Thursday, November 4, 2010

When life gives you lemons, please, just don't squirt them in other people's eyes

So today turned it to another family war.  But it was bound to happen because their were still tense feeling from the last one, that never really got resolved.   People just don't know when to stop.  Before it would really really bother me, now it still does but not as much.  I know who i am.  I know that i have done things wrong, and their has been times i  have talked crap about people.  BUT i don't lie about it when asked, i may shamefully admit it because i know better.  But what really really gets under my skin is when people lie about it.  Your caught now just admit the freaking truth, don't try to play the victim.  Own up to your mistakes.  Maybe that's just something i have learned with age.  I have no problem apologizing and admitting when I'm at fault, have the time i still do it even when I'm not at fault.   I'm am just sooo unbelievably irritate.  i don't know whether i should just delete these people or what.  But jealousy is not a pretty thing.  I have just had it,  With all the bulling lately.  It reminds me of when i was younger and i would go around family and never feel good enough because i was fatter then all the cousins, or they would ask about grades and try to be compared.  Your not stupid when your little you know your being judged.  I felt like i got judged from a early age, that i was never good enough.  I didn't have 2 parents, we didn't make alot of money, i made bad grades and i was fat.  Which seem to make me targets of criticism and snide remarks. 

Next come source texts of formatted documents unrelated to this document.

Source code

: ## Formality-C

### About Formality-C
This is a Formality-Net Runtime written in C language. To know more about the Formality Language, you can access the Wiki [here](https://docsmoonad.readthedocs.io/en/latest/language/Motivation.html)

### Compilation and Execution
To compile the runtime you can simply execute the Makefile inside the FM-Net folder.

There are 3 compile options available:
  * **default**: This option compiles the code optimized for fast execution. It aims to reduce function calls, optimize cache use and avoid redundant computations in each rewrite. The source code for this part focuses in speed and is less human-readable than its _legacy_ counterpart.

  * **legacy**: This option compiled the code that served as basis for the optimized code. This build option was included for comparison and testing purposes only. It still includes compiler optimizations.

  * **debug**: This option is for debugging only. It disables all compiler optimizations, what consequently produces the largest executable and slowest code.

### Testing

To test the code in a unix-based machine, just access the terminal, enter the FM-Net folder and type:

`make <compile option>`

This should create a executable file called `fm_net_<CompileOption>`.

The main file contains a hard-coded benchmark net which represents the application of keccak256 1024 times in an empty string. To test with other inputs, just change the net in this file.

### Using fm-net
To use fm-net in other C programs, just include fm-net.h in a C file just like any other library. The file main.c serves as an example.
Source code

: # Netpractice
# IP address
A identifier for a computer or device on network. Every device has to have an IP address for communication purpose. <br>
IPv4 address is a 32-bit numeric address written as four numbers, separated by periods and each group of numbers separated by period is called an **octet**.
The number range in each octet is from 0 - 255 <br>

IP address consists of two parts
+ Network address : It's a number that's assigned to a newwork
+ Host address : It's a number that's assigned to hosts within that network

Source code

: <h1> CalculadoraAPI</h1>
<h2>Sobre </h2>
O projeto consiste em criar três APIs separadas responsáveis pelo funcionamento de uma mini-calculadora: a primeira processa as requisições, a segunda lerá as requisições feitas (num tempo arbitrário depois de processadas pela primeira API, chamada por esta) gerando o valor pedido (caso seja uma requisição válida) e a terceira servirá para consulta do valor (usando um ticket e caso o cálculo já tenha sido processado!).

  Little did i know that those who were hurting me were making me stronger, and didn't even realize it.  So cut to today, yes I'm still fat, and i don't get graded and never went to college, still don't have alot of money!  But what i do have is worth more then all that because i have integrity, pride and self worth, and more importantly i have God.  I don't need to take all the crap people hand me.  I am full, I'm not empty or shallow.  I don't need to start drama and lie about it.  Yes this will piss some people off but oh well. 
I have a drive in me. 
 I will not be stopped.
I don't know what it is, but its always been there, and the more crap that people try to put on me, and put me down.  Well the flame just grows brighter, and I'm going to shine no matter what!!!  I don't care if that sounds cocky, because its not meant to be.  I am confident in where i am going.  My past and all the judging has made me stronger.  I have a thick skin, and its not from tanning lol
This was supposed to be just a nice blog but well that didn't happen i have way to much on my mind.